Then continue salvage verification after that run finishes.

## License

This project is licensed under the MIT License. See the LICENSE file for details.

## Contact

For questions or support, please open an issue on the GitHub repository:

Alternatively, contact Abhi Mehrotra

## Acknowledgements

- **Libraries**: pandas, numpy, click
- **Testing**: pytest
- **Guidance**: Audit report and best practices.
- **Support**: Baton Rouge Community College (BRCC), Louisiana State University (LSU), LSU Center for River Studies.

## Future Improvements

Based on the audit report and potential enhancements:

- **Sample Data**: Add standardized, anonymized sample data files.
- **Integration Tests**: Develop tests that run the full pipeline on sample data.
- **Visualization**: Implement a visualization.py module (e.g., using Matplotlib/Seaborn) to plot raw vs. corrected data, highlighting changes. Add a --plot flag to the CLI.
- **Data Validation**: Add more explicit data validation checks during loading (e.g., expected columns, value ranges).
- **Configuration**: Refactor configuration loading, potentially using Pydantic or dataclasses for better structure and validation.
- **Error Handling**: Enhance error reporting and recovery within the batch process.
- **Documentation**: Generate API reference documentation (e.g., using Sphinx).

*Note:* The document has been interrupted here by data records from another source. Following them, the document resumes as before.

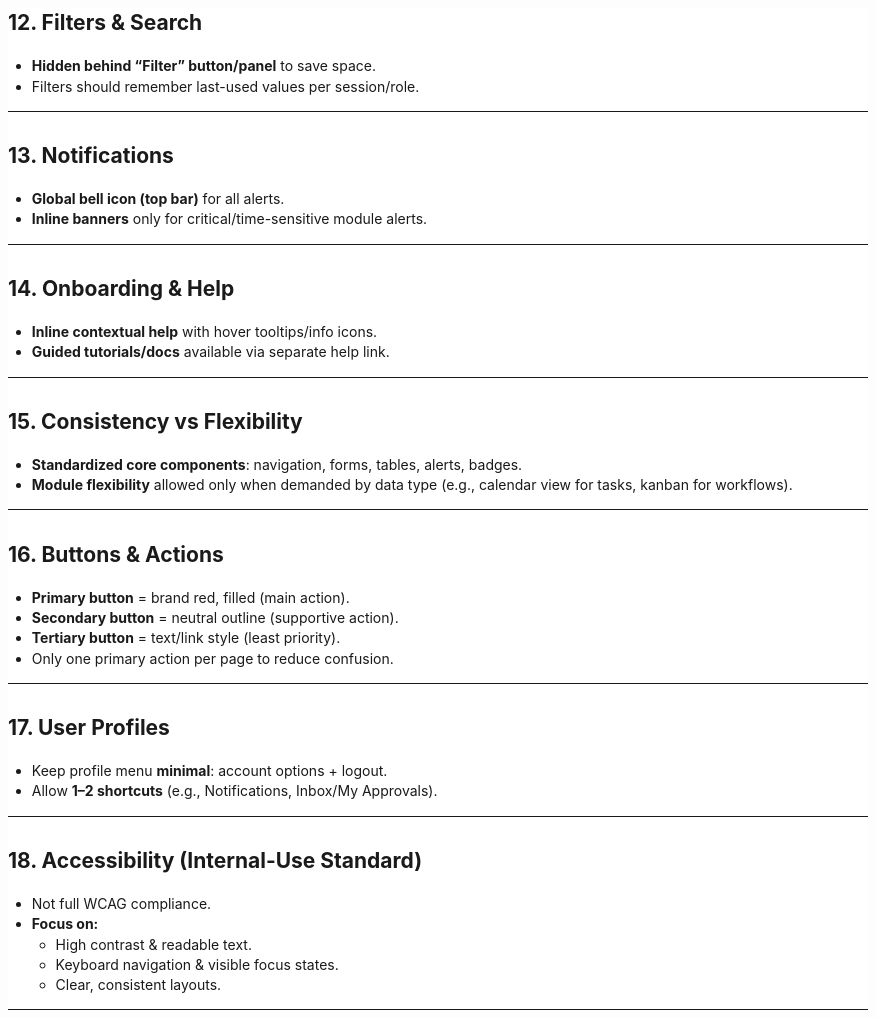 
## 12. Filters & Search
- **Hidden behind “Filter” button/panel** to save space.
- Filters should remember last-used values per session/role.

---

## 13. Notifications
- **Global bell icon (top bar)** for all alerts.
- **Inline banners** only for critical/time-sensitive module alerts.

---

## 14. Onboarding & Help
- **Inline contextual help** with hover tooltips/info icons.
- **Guided tutorials/docs** available via separate help link.

---

## 15. Consistency vs Flexibility
- **Standardized core components**: navigation, forms, tables, alerts, badges.
- **Module flexibility** allowed only when demanded by data type (e.g., calendar view for tasks, kanban for workflows).

---

## 16. Buttons & Actions
- **Primary button** = brand red, filled (main action).
- **Secondary button** = neutral outline (supportive action).
- **Tertiary button** = text/link style (least priority).
- Only one primary action per page to reduce confusion.

---

## 17. User Profiles
- Keep profile menu **minimal**: account options + logout.
- Allow **1–2 shortcuts** (e.g., Notifications, Inbox/My Approvals).

---

## 18. Accessibility (Internal-Use Standard)
- Not full WCAG compliance.
- **Focus on:**
  - High contrast & readable text.
  - Keyboard navigation & visible focus states.
  - Clear, consistent layouts.

---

Add more examples and tutorials (Jupyter Notebooks).
- **Performance**: Profile and optimize processing for very large datasets if needed.
- **Packaging**: Consider using pyproject.toml for modern packaging standards.
- **Dependency Pinning**: Provide a pinned requirements.txt for reproducible environments.

## Workflow for Efficient Batch Processing, QA, and Visualization Updates (2025)

### 1. Add New Data Files

- Place new raw `.txt` files in the `data/` directory.
- Update `scripts/config.json` to include new series and files (e.g., for Series 28, 29, etc.).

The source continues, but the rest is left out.